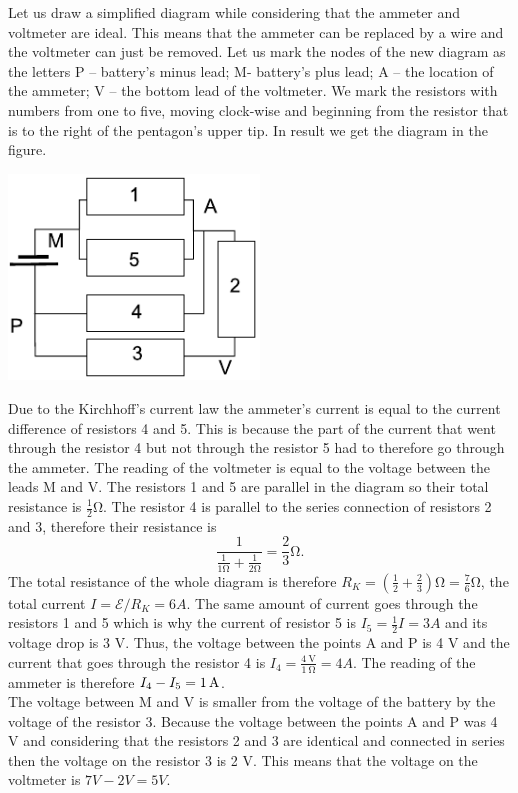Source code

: \documentclass[11pt]{article}
\begin{document}
\solueng
Let us draw a simplified diagram while considering that the ammeter and voltmeter are ideal. This means that the ammeter can be replaced by a wire and the voltmeter can just be removed. Let us mark the nodes of the new diagram as the letters P – battery’s minus lead; M- battery’s plus lead; A – the location of the ammeter; V – the bottom lead of the voltmeter. We mark the resistors with numbers from one to five, moving clock-wise and beginning from the resistor that is to the right of the pentagon’s upper tip. In result we get the diagram in the figure.
\begin{center}
	\includegraphics[width=0.5\textwidth]{2017-v3g-06-viisnurk-lah}
\end{center}
Due to the Kirchhoff’s current law the ammeter’s current is equal to the current difference of resistors 4 and 5. This is because the part of the current that went through the resistor 4 but not through the resistor 5 had to therefore go through the ammeter. The reading of the voltmeter is equal to the voltage between the leads M and V. The resistors 1 and 5 are parallel in the diagram so their total resistance is $\frac{1}{2}\si{\ohm}$. The resistor 4 is parallel to the series connection of resistors 2 and 3, therefore their resistance is
$$\frac{1}{\frac{1}{1\si{\ohm}}+\frac{1}{2\si{\ohm}}} = \frac 23 \si{\ohm}. $$ 
The total resistance of the whole diagram is therefore $R_K=\left(\frac 12 + 
\frac 23\right)\si{\ohm}=\frac 76\si{\ohm}$, the total current $I=\mathcal 
E/R_K=\SI{6}A$. The same amount of current goes through the resistors 1 and 5 which is why the current of resistor 5 is $I_5=\frac 12 I=\SI{3}A$ and its voltage drop is 3 V. Thus, the voltage between the points A and P is 4 V and the current that goes through the resistor 4 is $I_4=\frac{\SI{4}{\volt}}{\SI{1}{\ohm}}=\SI{4}A$. The reading of the ammeter is therefore $I_4-I_5=\SI 1A$.\\
The voltage between M and V is smaller from the voltage of the battery by the voltage of the resistor 3. Because the voltage between the points A and P was 4 V and considering that the resistors 2 and 3 are identical and connected in series then the voltage on the resistor 3 is 2 V. This means that the voltage on the voltmeter is $\SI{7}V -\SI{2}V= \SI{5}V$.
\probend
\bigskip
\end{document}
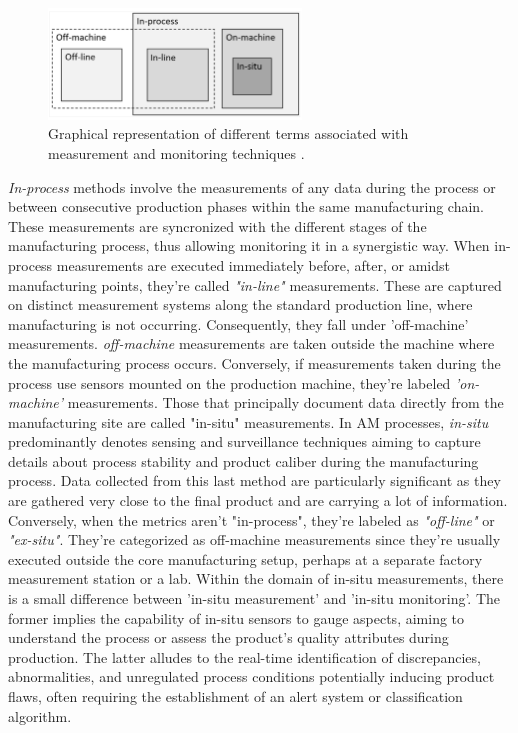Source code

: \begin{figure}
    \centering
    \includegraphics[width=0.6\textwidth]{Images/dovevai.png}
    \caption[Measurement and monitoring techniques.]{Graphical representation of different terms associated with measurement and monitoring techniques \cite{richard_leach_integrated_2020}.}
    \label{fig:dovevai}
\end{figure}
\emph{In-process} methods involve the measurements of any data during the process or between consecutive production phases within the same manufacturing chain. These measurements are syncronized with the different stages of the manufacturing process, thus allowing monitoring it in a synergistic way. When in-process measurements are executed immediately before, after, or amidst manufacturing points, they're called \emph{"in-line"} measurements. These are captured on distinct measurement systems along the standard production line, where manufacturing is not occurring. Consequently, they fall under 'off-machine' measurements. \emph{off-machine} measurements are taken outside the machine where the manufacturing process occurs. Conversely, if measurements taken during the process use sensors mounted on the production machine, they're labeled \emph{'on-machine'} measurements. Those that principally document data directly from the manufacturing site are called "in-situ" measurements. In AM processes, \emph{in-situ} predominantly denotes sensing and surveillance techniques aiming to capture details about process stability and product caliber during the manufacturing process. Data collected from this last method are particularly significant as they are gathered very close to the final product and are carrying a lot of information. Conversely, when the metrics aren't "in-process", they're labeled as \emph{"off-line"} or \emph{"ex-situ"}. They're categorized as off-machine measurements since they're usually executed outside the core manufacturing setup, perhaps at a separate factory measurement station or a lab. Within the domain of in-situ measurements, there is a small difference between 'in-situ measurement' and 'in-situ monitoring'. The former implies the capability of in-situ sensors to gauge aspects, aiming to understand the process or assess the product's quality attributes during production. The latter alludes to the real-time identification of discrepancies, abnormalities, and unregulated process conditions potentially inducing product flaws, often requiring the establishment of an alert system or classification algorithm.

★ ★ ★ ★ ★ ★ ★

▸ **REQUIRED ACTION**
Print the records again exactly. Skip every picture.

▸ **SOLUTION TO THE EXERCISE**
Source code

: \documentclass[11pt]{article}
\begin{document}
\solueng
Let us draw a simplified diagram while considering that the ammeter and voltmeter are ideal. This means that the ammeter can be replaced by a wire and the voltmeter can just be removed. Let us mark the nodes of the new diagram as the letters P – battery’s minus lead; M- battery’s plus lead; A – the location of the ammeter; V – the bottom lead of the voltmeter. We mark the resistors with numbers from one to five, moving clock-wise and beginning from the resistor that is to the right of the pentagon’s upper tip. In result we get the diagram in the figure.
\begin{center}
	\includegraphics[width=0.5\textwidth]{2017-v3g-06-viisnurk-lah}
\end{center}
Due to the Kirchhoff’s current law the ammeter’s current is equal to the current difference of resistors 4 and 5. This is because the part of the current that went through the resistor 4 but not through the resistor 5 had to therefore go through the ammeter. The reading of the voltmeter is equal to the voltage between the leads M and V. The resistors 1 and 5 are parallel in the diagram so their total resistance is $\frac{1}{2}\si{\ohm}$. The resistor 4 is parallel to the series connection of resistors 2 and 3, therefore their resistance is
$$\frac{1}{\frac{1}{1\si{\ohm}}+\frac{1}{2\si{\ohm}}} = \frac 23 \si{\ohm}. $$ 
The total resistance of the whole diagram is therefore $R_K=\left(\frac 12 + 
\frac 23\right)\si{\ohm}=\frac 76\si{\ohm}$, the total current $I=\mathcal 
E/R_K=\SI{6}A$. The same amount of current goes through the resistors 1 and 5 which is why the current of resistor 5 is $I_5=\frac 12 I=\SI{3}A$ and its voltage drop is 3 V. Thus, the voltage between the points A and P is 4 V and the current that goes through the resistor 4 is $I_4=\frac{\SI{4}{\volt}}{\SI{1}{\ohm}}=\SI{4}A$. The reading of the ammeter is therefore $I_4-I_5=\SI 1A$.\\
The voltage between M and V is smaller from the voltage of the battery by the voltage of the resistor 3. Because the voltage between the points A and P was 4 V and considering that the resistors 2 and 3 are identical and connected in series then the voltage on the resistor 3 is 2 V. This means that the voltage on the voltmeter is $\SI{7}V -\SI{2}V= \SI{5}V$.
\probend
\bigskip
\end{document}
Source code

: \begin{figure}
    \centering
    \includegraphics[width=0.6\textwidth]{Images/dovevai.png}
    \caption[Measurement and monitoring techniques.]{Graphical representation of different terms associated with measurement and monitoring techniques \cite{richard_leach_integrated_2020}.}
    \label{fig:dovevai}
\end{figure}
\emph{In-process} methods involve the measurements of any data during the process or between consecutive production phases within the same manufacturing chain. These measurements are syncronized with the different stages of the manufacturing process, thus allowing monitoring it in a synergistic way. When in-process measurements are executed immediately before, after, or amidst manufacturing points, they're called \emph{"in-line"} measurements. These are captured on distinct measurement systems along the standard production line, where manufacturing is not occurring. Consequently, they fall under 'off-machine' measurements. \emph{off-machine} measurements are taken outside the machine where the manufacturing process occurs. Conversely, if measurements taken during the process use sensors mounted on the production machine, they're labeled \emph{'on-machine'} measurements. Those that principally document data directly from the manufacturing site are called "in-situ" measurements. In AM processes, \emph{in-situ} predominantly denotes sensing and surveillance techniques aiming to capture details about process stability and product caliber during the manufacturing process. Data collected from this last method are particularly significant as they are gathered very close to the final product and are carrying a lot of information. Conversely, when the metrics aren't "in-process", they're labeled as \emph{"off-line"} or \emph{"ex-situ"}. They're categorized as off-machine measurements since they're usually executed outside the core manufacturing setup, perhaps at a separate factory measurement station or a lab. Within the domain of in-situ measurements, there is a small difference between 'in-situ measurement' and 'in-situ monitoring'. The former implies the capability of in-situ sensors to gauge aspects, aiming to understand the process or assess the product's quality attributes during production. The latter alludes to the real-time identification of discrepancies, abnormalities, and unregulated process conditions potentially inducing product flaws, often requiring the establishment of an alert system or classification algorithm.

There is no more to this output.